In short

Integration is the reverse of differentiation — it reconstructs a quantity from its rate of change. If you know how velocity changes with time, integration gives you the total displacement. If you know how force varies with position, integration gives you the total work done. Geometrically, the integral is the area under a curve. Formally, \int_a^b f(t)\,dt adds up infinitely many infinitely thin slices of f(t) between t = a and t = b.

An autorickshaw pulls away from a traffic signal in Bengaluru. For the first 3 seconds, its speedometer reads different values at different times — 0 m/s at the start, 2 m/s after half a second, 6 m/s after 1.5 seconds, 14 m/s at 3 seconds. The speed keeps changing. How far did it travel in those 3 seconds?

If the speed were constant — say, a steady 10 m/s — the answer would be simple: distance = speed × time = 10 × 3 = 30 metres. But the speed is not constant. It is different at every instant. You cannot just multiply a single speed by 3 seconds because there is no single speed to multiply.

This is the problem integration solves. It takes a quantity that varies continuously — velocity, force, pressure, charge density — and adds up its total effect over an interval. Differentiation broke things apart (rate of change at an instant); integration puts them back together (total accumulation over time).

Adding up thin slices — the area under a velocity-time graph

Start with something concrete. Suppose the autorickshaw's velocity at time t is v(t) = 4t + 2 m/s. At t = 0, it is already moving at 2 m/s. At t = 1 s, it is at 6 m/s. At t = 3 s, it reaches 14 m/s.

If the velocity were constant at, say, 6 m/s for 1 second, the displacement in that 1-second window would be 6 \times 1 = 6 m. On a velocity-time graph, this is the area of a rectangle: height = 6, width = 1.

That suggests a strategy: chop the time interval into small pieces, treat the velocity as roughly constant in each piece, and add up the rectangular areas. The sum of all those rectangles approximates the total displacement.

Area under velocity-time curve approximated by rectangles The line v = 4t + 2 from t = 0 to t = 3, with six rectangles of equal width approximating the area under the curve. The rectangles leave gaps above and below the line, showing the approximation is imperfect. time t (s) velocity v (m/s) 0 2 6 10 14 0 1 2 3 v = 4t + 2
Six rectangles approximate the area under the velocity-time line $v = 4t + 2$. Each rectangle uses the velocity at its left edge as its height. The total area of the rectangles approximates the displacement — but notice the gaps between the rectangle tops and the line. More rectangles means smaller gaps.

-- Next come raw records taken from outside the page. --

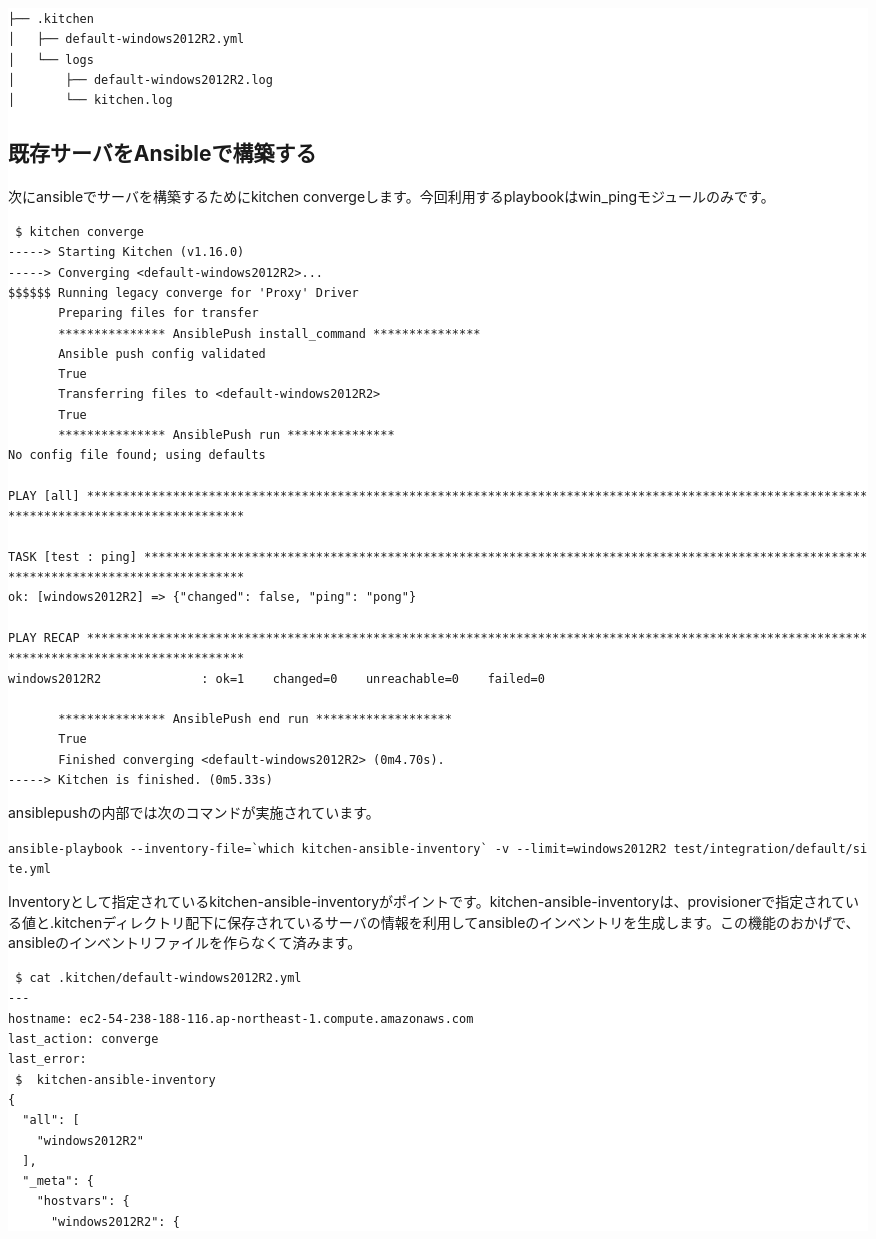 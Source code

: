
 ```
├── .kitchen
│   ├── default-windows2012R2.yml
│   └── logs
│       ├── default-windows2012R2.log
│       └── kitchen.log
```

## 既存サーバをAnsibleで構築する

次にansibleでサーバを構築するためにkitchen convergeします。今回利用するplaybookはwin_pingモジュールのみです。

```
 $ kitchen converge 
-----> Starting Kitchen (v1.16.0)
-----> Converging <default-windows2012R2>...
$$$$$$ Running legacy converge for 'Proxy' Driver
       Preparing files for transfer
       *************** AnsiblePush install_command ***************
       Ansible push config validated
       True
       Transferring files to <default-windows2012R2>
       True
       *************** AnsiblePush run ***************
No config file found; using defaults

PLAY [all] **********************************************************************************************************************************************

TASK [test : ping] **************************************************************************************************************************************
ok: [windows2012R2] => {"changed": false, "ping": "pong"}

PLAY RECAP **********************************************************************************************************************************************
windows2012R2              : ok=1    changed=0    unreachable=0    failed=0   

       *************** AnsiblePush end run *******************
       True
       Finished converging <default-windows2012R2> (0m4.70s).
-----> Kitchen is finished. (0m5.33s)
```

ansiblepushの内部では次のコマンドが実施されています。

```
ansible-playbook --inventory-file=`which kitchen-ansible-inventory` -v --limit=windows2012R2 test/integration/default/site.yml
```

Inventoryとして指定されているkitchen-ansible-inventoryがポイントです。kitchen-ansible-inventoryは、provisionerで指定されている値と.kitchenディレクトリ配下に保存されているサーバの情報を利用してansibleのインベントリを生成します。この機能のおかげで、ansibleのインベントリファイルを作らなくて済みます。

```
 $ cat .kitchen/default-windows2012R2.yml 
---
hostname: ec2-54-238-188-116.ap-northeast-1.compute.amazonaws.com
last_action: converge
last_error: 
 $  kitchen-ansible-inventory 
{
  "all": [
    "windows2012R2"
  ],
  "_meta": {
    "hostvars": {
      "windows2012R2": {
```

With 6 rectangles (each 0.5 s wide), you add up the areas:

\text{Sum} = 0.5 \times [v(0) + v(0.5) + v(1) + v(1.5) + v(2) + v(2.5)]
= 0.5 \times [2 + 4 + 6 + 8 + 10 + 12] = 0.5 \times 42 = 21 \text{ m}

This is an approximation. The rectangles miss the triangular bits between their tops and the actual line. If you used 100 rectangles, the gaps would be tiny. If you used 1000, tinier still. If you used infinitely many infinitely thin rectangles — each of width dt, where dt is so small it might as well be zero — the gaps vanish entirely. The sum becomes exact.

That infinite sum of infinitely thin slices is the integral:

\text{Displacement} = \int_0^3 v(t)\,dt = \int_0^3 (4t + 2)\,dt

The integral sign \int is a stretched-out "S" — it stands for summa, the Latin word for sum. The dt at the end tells you what variable you are summing over and reminds you of the infinitesimal width of each slice.

The indefinite integral — undoing differentiation

Before computing the definite integral (with limits), step back and ask: what function, when differentiated, gives you 4t + 2?

You already know from differentiation that:

\frac{d}{dt}(2t^2 + 2t) = 4t + 2

Why: the power rule says \frac{d}{dt}(t^n) = nt^{n-1}. Differentiating 2t^2 gives 4t. Differentiating 2t gives 2. Together: 4t + 2.

So 2t^2 + 2t is a function whose derivative is 4t + 2. This function is called an antiderivative of 4t + 2.

But wait — the function 2t^2 + 2t + 7 also has derivative 4t + 2, because the derivative of the constant 7 is zero. So does 2t^2 + 2t - 100. In fact, 2t^2 + 2t + C for any constant C is an antiderivative.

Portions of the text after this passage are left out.